Problem requirements
The answer must be every line of the records below that holds the word "opgaveformuleringen".

Data to process
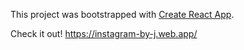 This project was bootstrapped with [Create React App](https://github.com/facebook/create-react-app).

Check it out! https://instagram-by-j.web.app/
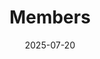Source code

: ---
title: Members
date: 2025-07-20

type: landing

sections:
  - block: people
    content:
      title: Our Faculty 
      # Choose which groups/teams of users to display.
      #   Edit `user_groups` in each user's profile to add them to one or more of these groups.
      user_groups:
          - Faculty
      sort_by: Params.weight
      sort_ascending: true
    design:
      show_interests: false
      show_role: true
      show_social: true
---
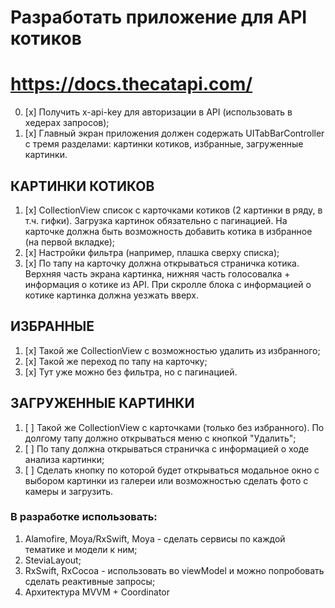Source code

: # Разработать приложение для API котиков
# https://docs.thecatapi.com/

0. [x] Получить x-api-key для авторизации в API (использовать в хедерах запросов);
1. [x] Главный экран приложения должен содержать UITabBarController с тремя разделами: картинки котиков, избранные, загруженные картинки.

## КАРТИНКИ КОТИКОВ
1. [x] CollectionView список с карточками котиков (2 картинки в ряду, в т.ч. гифки). Загрузка картинок обязательно с пагинацией. На карточке должна быть возможность добавить котика в избранное (на первой вкладке);
2. [x] Настройки фильтра (например, плашка сверху списка);
3. [x] По тапу на карточку должна открываться страничка котика. Верхняя часть экрана картинка, нижняя часть голосовалка + информация о котике из API. При скролле блока с информацией о котике картинка должна уезжать вверх.

## ИЗБРАННЫЕ
1. [x] Такой же CollectionView с возможностью удалить из избранного;
2. [x] Такой же переход по тапу на карточку;
3. [x] Тут уже можно без фильтра, но с пагинацией.

## ЗАГРУЖЕННЫЕ КАРТИНКИ
1. [ ] Такой же CollectionView с карточками (только без избранного). По долгому тапу должно открываться меню с кнопкой "Удалить";
2. [ ] По тапу должна открываться страничка с информацией о ходе анализа картинки;
3. [ ] Сделать кнопку по которой будет открываться модальное окно с выбором картинки из галереи или возможностью сделать фото с камеры и загрузить.

### В разработке использовать:
1. Alamofire, Moya/RxSwift, Moya - сделать сервисы по каждой тематике и модели к ним;
2. SteviaLayout;
3. RxSwift, RxCocoa - использовать во viewModel и можно попробовать сделать реактивные запросы;
4. Архитектура MVVM + Coordinator
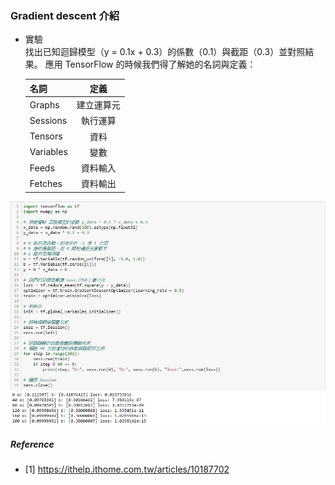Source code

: ### Gradient descent 介紹
- 實驗<BR>
找出已知迴歸模型（y = 0.1x + 0.3）的係數（0.1）與截距（0.3）並對照結果。
應用 TensorFlow 的時候我們得了解她的名詞與定義：

    | 名詞        | 定義        |
    | ------------|:-----------:|
    | Graphs      | 建立運算元  |
    | Sessions    | 執行運算    |
    | Tensors     | 資料        |
    | Variables   | 變數        |
    | Feeds       | 資料輸入    |
    | Fetches     | 資料輸出    |

![avatar](./img/gradient_descent1.jpg)<BR>
##### Reference
- [1] https://ithelp.ithome.com.tw/articles/10187702

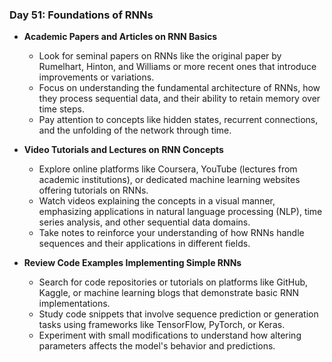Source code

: 

### Day 51: Foundations of RNNs

- **Academic Papers and Articles on RNN Basics**
  - Look for seminal papers on RNNs like the original paper by Rumelhart, Hinton, and Williams or more recent ones that introduce improvements or variations.
  - Focus on understanding the fundamental architecture of RNNs, how they process sequential data, and their ability to retain memory over time steps.
  - Pay attention to concepts like hidden states, recurrent connections, and the unfolding of the network through time.

- **Video Tutorials and Lectures on RNN Concepts**
  - Explore online platforms like Coursera, YouTube (lectures from academic institutions), or dedicated machine learning websites offering tutorials on RNNs.
  - Watch videos explaining the concepts in a visual manner, emphasizing applications in natural language processing (NLP), time series analysis, and other sequential data domains.
  - Take notes to reinforce your understanding of how RNNs handle sequences and their applications in different fields.

- **Review Code Examples Implementing Simple RNNs**
  - Search for code repositories or tutorials on platforms like GitHub, Kaggle, or machine learning blogs that demonstrate basic RNN implementations.
  - Study code snippets that involve sequence prediction or generation tasks using frameworks like TensorFlow, PyTorch, or Keras.
  - Experiment with small modifications to understand how altering parameters affects the model's behavior and predictions.

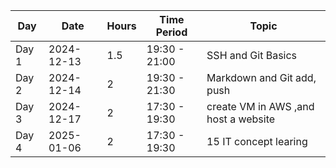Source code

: | Day   | Date       | Hours | Time Period  | Topic                      |
|-------|------------|-------|--------------|----------------------------|
| Day 1 | 2024-12-13 | 1.5   | 19:30 - 21:00 | SSH and Git Basics         |
| Day 2 | 2024-12-14 | 2     | 19:30 - 21:30 | Markdown and Git add, push |
| Day 3 | 2024-12-17 | 2     | 17:30 - 19:30 | create VM in AWS ,and host a website| 
| Day 4 | 2025-01-06 | 2     | 17:30 - 19:30 | 15 IT concept learing |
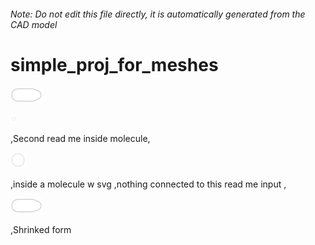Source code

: ###### Note: Do not edit this file directly, it is automatically generated from the CAD model

# simple_proj_for_meshes

![](/project.svg)

 

![readme](/readmeundefined.svg)

,Second read me inside molecule, 

![readme](/readme1719753273629.svg)

,inside a molecule w svg ,nothing connected to this read me input
, 

![readme](/readme1719596333544.svg)

,Shrinked form

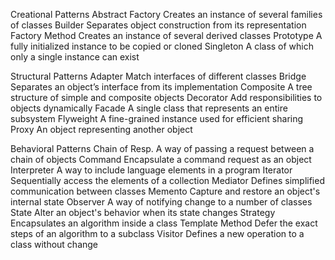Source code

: Creational Patterns
  Abstract Factory	Creates an instance of several families of classes
  Builder	Separates object construction from its representation
  Factory Method	Creates an instance of several derived classes
  Prototype	A fully initialized instance to be copied or cloned
  Singleton	A class of which only a single instance can exist

Structural Patterns
  Adapter	Match interfaces of different classes
  Bridge	Separates an object’s interface from its implementation
  Composite	A tree structure of simple and composite objects
  Decorator	Add responsibilities to objects dynamically
  Facade	A single class that represents an entire subsystem
  Flyweight	A fine-grained instance used for efficient sharing
  Proxy	An object representing another object

Behavioral Patterns
  Chain of Resp.	A way of passing a request between a chain of objects
  Command	Encapsulate a command request as an object
  Interpreter	A way to include language elements in a program
  Iterator	Sequentially access the elements of a collection
  Mediator	Defines simplified communication between classes
  Memento	Capture and restore an object's internal state
  Observer	A way of notifying change to a number of classes
  State	Alter an object's behavior when its state changes
  Strategy	Encapsulates an algorithm inside a class
  Template Method	Defer the exact steps of an algorithm to a subclass
  Visitor	Defines a new operation to a class without change
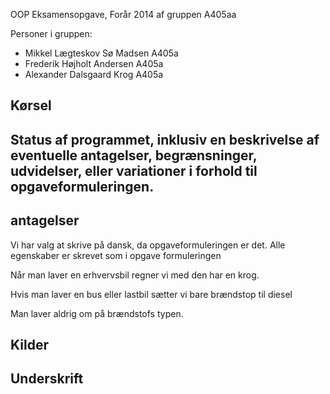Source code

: OOP Eksamensopgave, Forår 2014 af gruppen A405aa

Personer i gruppen:

 * Mikkel Lægteskov Sø Madsen A405a 
 * Frederik Højholt Andersen A405a
 * Alexander Dalsgaard Krog A405a

## Kørsel


## Status af programmet, inklusiv en beskrivelse af eventuelle antagelser, begrænsninger, udvidelser, eller variationer i forhold til opgaveformuleringen.

## antagelser
Vi har valg at skrive på dansk, da opgaveformuleringen er det. Alle egenskaber er skrevet som i opgave formuleringen

Når man laver en erhvervsbil regner vi med den har en krog.

Hvis man laver en bus eller lastbil sætter vi bare brændstop til diesel

Man laver aldrig om på brændstofs typen.

## Kilder

## Underskrift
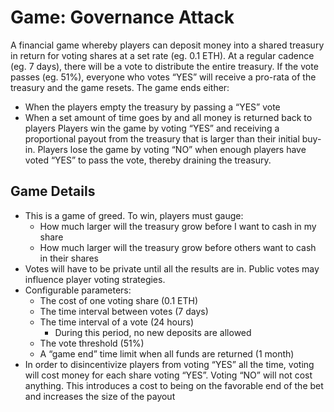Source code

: # Game: Governance Attack
A financial game whereby players can deposit money into a shared treasury in return for voting shares at a set rate (eg. 0.1 ETH). At a regular cadence (eg. 7 days), there will be a vote to distribute the entire treasury. If the vote passes (eg. 51%), everyone who votes “YES” will receive a pro-rata of the treasury and the game resets.
The game ends either:
- When the players empty the treasury by passing a “YES” vote
- When a set amount of time goes by and all money is returned back to players
Players win the game by voting “YES” and receiving a proportional payout from the treasury that is larger than their initial buy-in.
Players lose the game by voting “NO” when enough players have voted “YES” to pass the vote, thereby draining the treasury.

## Game Details
- This is a game of greed. To win, players must gauge:
  - How much larger will the treasury grow before I want to cash in my share
  - How much larger will the treasury grow before others want to cash in their shares
- Votes will have to be private until all the results are in. Public votes may influence player voting strategies.
- Configurable parameters:
  - The cost of one voting share (0.1 ETH)
  - The time interval between votes (7 days)
  - The time interval of a vote (24 hours)
    - During this period, no new deposits are allowed
  - The vote threshold (51%)
  - A “game end” time limit when all funds are returned (1 month)	
- In order to disincentivize players from voting “YES” all the time, voting will cost money for each share voting “YES”. Voting “NO” will not cost anything. This introduces a cost to being on the favorable end of the bet and increases the size of the payout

Task solution
## Status af programmet, inklusiv en beskrivelse af eventuelle antagelser, begrænsninger, udvidelser, eller variationer i forhold til opgaveformuleringen.
Vi har valg at skrive på dansk, da opgaveformuleringen er det. Alle egenskaber er skrevet som i opgave formuleringen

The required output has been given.